Here are a few of the most exciting debut novels coming out in July. These have all received starred reviews in library journals. For a longer list, please visit our catalog.
“She Who Became the Sun” by Shelley Parker-Chan
In a famine-stricken village on a dusty yellow plain, two children are given two fates. A boy, greatness. A girl, nothingness…
In 1345, China lies under harsh Mongol rule. For the starving peasants of the Central Plains, greatness is something found only in stories. When the Zhu family’s eighth-born son, Zhu Chongba, is given a fate of greatness, everyone is mystified as to how it will come to pass. The fate of nothingness received by the family’s clever and capable second daughter, on the other hand, is only as expected.

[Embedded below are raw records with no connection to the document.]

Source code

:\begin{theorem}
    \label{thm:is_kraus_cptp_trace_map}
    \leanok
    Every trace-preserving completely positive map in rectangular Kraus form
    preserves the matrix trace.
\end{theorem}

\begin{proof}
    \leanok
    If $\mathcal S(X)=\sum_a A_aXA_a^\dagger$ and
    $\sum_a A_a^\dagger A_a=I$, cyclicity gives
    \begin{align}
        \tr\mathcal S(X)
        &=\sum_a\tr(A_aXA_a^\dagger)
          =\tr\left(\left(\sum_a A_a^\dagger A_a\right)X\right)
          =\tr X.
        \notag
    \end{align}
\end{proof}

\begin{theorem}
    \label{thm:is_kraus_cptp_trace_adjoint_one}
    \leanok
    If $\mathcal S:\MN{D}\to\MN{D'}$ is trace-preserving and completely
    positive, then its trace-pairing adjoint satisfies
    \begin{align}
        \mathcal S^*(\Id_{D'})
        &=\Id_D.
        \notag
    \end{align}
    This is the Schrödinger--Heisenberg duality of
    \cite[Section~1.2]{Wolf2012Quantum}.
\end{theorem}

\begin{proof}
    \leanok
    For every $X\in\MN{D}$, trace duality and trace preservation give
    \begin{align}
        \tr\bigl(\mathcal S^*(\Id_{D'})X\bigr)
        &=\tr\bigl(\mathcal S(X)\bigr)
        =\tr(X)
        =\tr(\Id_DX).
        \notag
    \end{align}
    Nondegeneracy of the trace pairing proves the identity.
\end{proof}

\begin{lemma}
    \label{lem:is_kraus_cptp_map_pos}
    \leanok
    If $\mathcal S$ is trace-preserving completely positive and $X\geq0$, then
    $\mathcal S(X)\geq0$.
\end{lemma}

When a bandit attack orphans the two children, though, it is Zhu Chongba who succumbs to despair and dies. Desperate to escape her own fated death, the girl uses her brother’s identity to enter a monastery as a young male novice. There, propelled by her burning desire to survive, Zhu learns she is capable of doing whatever it takes, no matter how callous, to stay hidden from her fate.
After her sanctuary is destroyed for supporting the rebellion against Mongol rule, Zhu takes the chance to claim another future altogether: her brother’s abandoned greatness.

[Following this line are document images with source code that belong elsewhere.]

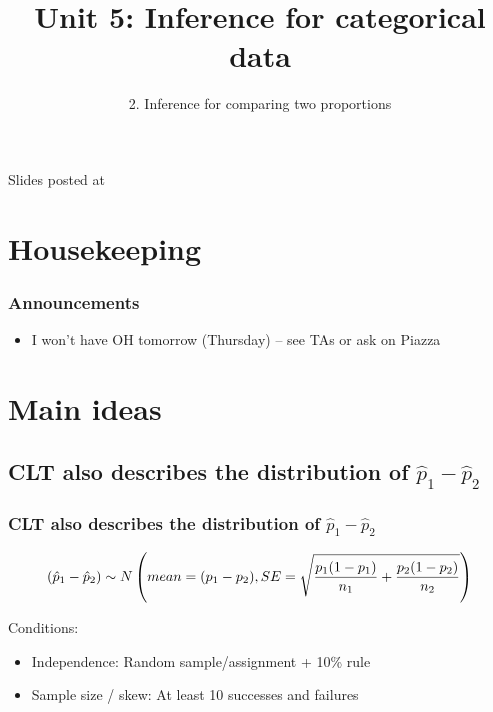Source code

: \documentclass[11pt,containsverbatim,handout,xcolor=xelatex,dvipsnames,table]{beamer}
\title{Unit 5: Inference for categorical data}
\subtitle{2. Inference for comparing two proportions}
\author{\CourseName}
\date{}
\institute{\InstituteName}
\begin{document}



\begin{frame}[plain]

\titlepage

\vfill

{\scriptsize {} \hfill Slides posted at  \webURL{\CourseSite}}

\addtocounter{framenumber}{-1} 

\end{frame}


\section{Housekeeping}


\begin{frame}
\frametitle{Announcements}

\begin{itemize}

\item I won't have OH tomorrow (Thursday) -- see TAs or ask on Piazza

\end{itemize}

\end{frame}


\section{Main ideas}


\subsection{CLT also describes the distribution of $\hat{p}_1 - \hat{p}_2$}
\label{mi1}


\begin{frame}
\frametitle{CLT also describes the distribution of $\hat{p}_1 - \hat{p}_2$}

\[ (\hat{p}_1 - \hat{p}_2) \sim N \left(  mean = (p_1 - p_2), SE = \sqrt{ \frac{p_1(1-p_1)}{n_1} + \frac{p_2(1-p_2)}{n_2} }  \right) \]

Conditions:
\begin{itemize}
\item Independence: Random sample/assignment + 10\% rule
\item Sample size / skew: At least 10 successes and failures
\end{itemize}

\end{frame}
\end{document}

“The Rules of Arrangment” by Anisha Bhatia
Zoya Sahni has a great education, a fulfilling job and a loving family (for the most part). But she is not the perfect Indian girl. She’s overweight, spunky and dark-skinned in a world that prizes the slim, obedient and fair. At 26 she is hurtling toward her expiration date in Mumbai’s arranged marriage super-mart, but when her auntie’s matchmaking radar hones in on the Holy Grail of suitors — just as Zoya gets a dream job offer in New York City — the girl who once accepted her path as almost option-less must now make a choice of a lifetime.

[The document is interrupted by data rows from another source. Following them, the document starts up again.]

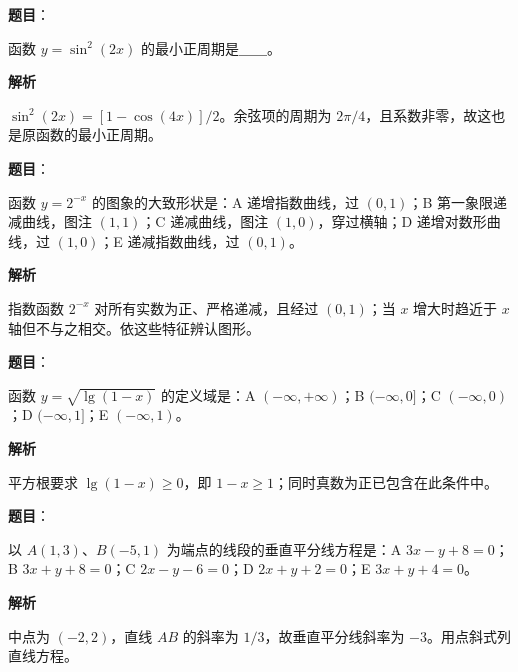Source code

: \begin{answer}

\textbf{题目}：

函数 $y=\sin^2(2x)$ 的最小正周期是＿＿。

\textbf{解析}

$\sin^2(2x)=[1-\cos(4x)]/2$。余弦项的周期为 $2\pi/4$，且系数非零，故这也是原函数的最小正周期。


\end{answer}
\begin{answer}

\textbf{题目}：

函数 $y=2^{-x}$ 的图象的大致形状是：A 递增指数曲线，过 $(0,1)$；B 第一象限递减曲线，图注 $(1,1)$；C 递减曲线，图注 $(1,0)$，穿过横轴；D 递增对数形曲线，过 $(1,0)$；E 递减指数曲线，过 $(0,1)$。
\nopagebreak[4]
\begin{center}\end{center}
\nopagebreak[4]
\textbf{解析}

指数函数 $2^{-x}$ 对所有实数为正、严格递减，且经过 $(0,1)$；当 $x$ 增大时趋近于 $x$ 轴但不与之相交。依这些特征辨认图形。


\end{answer}
\begin{answer}

\textbf{题目}：

函数 $y=\sqrt{\lg(1-x)}$ 的定义域是：A $(-\infty,+\infty)$；B $(-\infty,0]$；C $(-\infty,0)$；D $(-\infty,1]$；E $(-\infty,1)$。

\textbf{解析}

平方根要求 $\lg(1-x)\ge0$，即 $1-x\ge1$；同时真数为正已包含在此条件中。


\end{answer}
\begin{answer}

\textbf{题目}：

以 $A(1,3)$、$B(-5,1)$ 为端点的线段的垂直平分线方程是：A $3x-y+8=0$；B $3x+y+8=0$；C $2x-y-6=0$；D $2x+y+2=0$；E $3x+y+4=0$。

\textbf{解析}

中点为 $(-2,2)$，直线 $AB$ 的斜率为 $1/3$，故垂直平分线斜率为 $-3$。用点斜式列直线方程。


\end{answer}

Big-hearted with piercing social commentary, The Rules of Arrangement tells a powerful, irresistibly charming and oh-so relatable tale of a progressive life that won’t be hemmed in by outdated rules. But not without a few cultural casualties, and of course, an accidental love story along the way.
“Steel Fear” by Brandon Webb & John David Mann
“Brotherhood” by Mohamed Mbougar Sarr
Under the regime of the so-called Brotherhood, two young people are publicly executed for having loved each other. In response, their mothers begin a secret correspondence, their only outlet for the grief they share and each woman’s personal reckoning with a leadership that would take her beloved child’s life.
At the same time, spurred on by their indignation at what seems to be an escalation of The Brotherhood’s brutality, a band of intellectuals and free-thinkers seeks to awaken the conscience of the cowed populace and foment rebellion by publishing an underground newspaper. While they grapple with the implications of what they have done, the regime’s brutal leader begins a personal crusade to find the responsible parties, and bring them to his own sense of justice.